→ **Work item**
Where the records below show a line containing "I was able to", start copying; end with the line containing "В данном разделе", and copy it too.

Saved entries:
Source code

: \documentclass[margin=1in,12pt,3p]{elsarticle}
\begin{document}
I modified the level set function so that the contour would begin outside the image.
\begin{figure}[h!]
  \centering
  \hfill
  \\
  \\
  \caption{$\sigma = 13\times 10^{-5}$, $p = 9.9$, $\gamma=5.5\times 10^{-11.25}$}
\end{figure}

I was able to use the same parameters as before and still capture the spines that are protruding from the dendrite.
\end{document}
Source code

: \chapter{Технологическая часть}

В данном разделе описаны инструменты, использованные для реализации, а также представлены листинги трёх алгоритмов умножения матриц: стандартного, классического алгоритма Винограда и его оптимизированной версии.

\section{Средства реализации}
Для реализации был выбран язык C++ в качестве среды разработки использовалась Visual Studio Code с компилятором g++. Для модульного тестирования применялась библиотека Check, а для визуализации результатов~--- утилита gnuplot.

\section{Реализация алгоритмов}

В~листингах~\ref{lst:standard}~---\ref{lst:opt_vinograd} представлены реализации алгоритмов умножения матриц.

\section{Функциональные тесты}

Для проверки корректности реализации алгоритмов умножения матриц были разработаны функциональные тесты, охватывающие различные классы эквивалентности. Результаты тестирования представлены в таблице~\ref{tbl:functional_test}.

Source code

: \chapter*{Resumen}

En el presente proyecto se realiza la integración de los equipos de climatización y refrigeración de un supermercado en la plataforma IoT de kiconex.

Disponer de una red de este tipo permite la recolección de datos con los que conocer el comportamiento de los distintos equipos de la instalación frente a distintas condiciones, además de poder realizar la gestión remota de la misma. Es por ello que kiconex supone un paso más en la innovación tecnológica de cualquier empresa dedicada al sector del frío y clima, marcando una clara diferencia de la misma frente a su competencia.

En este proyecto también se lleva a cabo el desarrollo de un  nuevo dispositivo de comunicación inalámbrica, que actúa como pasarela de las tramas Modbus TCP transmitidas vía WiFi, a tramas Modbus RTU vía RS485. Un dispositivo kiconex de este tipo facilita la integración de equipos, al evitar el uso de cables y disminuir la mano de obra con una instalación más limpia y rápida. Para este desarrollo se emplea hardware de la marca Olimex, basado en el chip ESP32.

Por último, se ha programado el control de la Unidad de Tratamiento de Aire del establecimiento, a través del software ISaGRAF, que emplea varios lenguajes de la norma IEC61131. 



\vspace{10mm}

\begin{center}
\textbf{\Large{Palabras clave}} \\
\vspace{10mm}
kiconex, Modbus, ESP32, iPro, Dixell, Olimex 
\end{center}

→ **Exercise response**
I was able to use the same parameters as before and still capture the spines that are protruding from the dendrite.
\end{document}
Source code

: \chapter{Технологическая часть}

В данном разделе описаны инструменты, использованные для реализации, а также представлены листинги трёх алгоритмов умножения матриц: стандартного, классического алгоритма Винограда и его оптимизированной версии.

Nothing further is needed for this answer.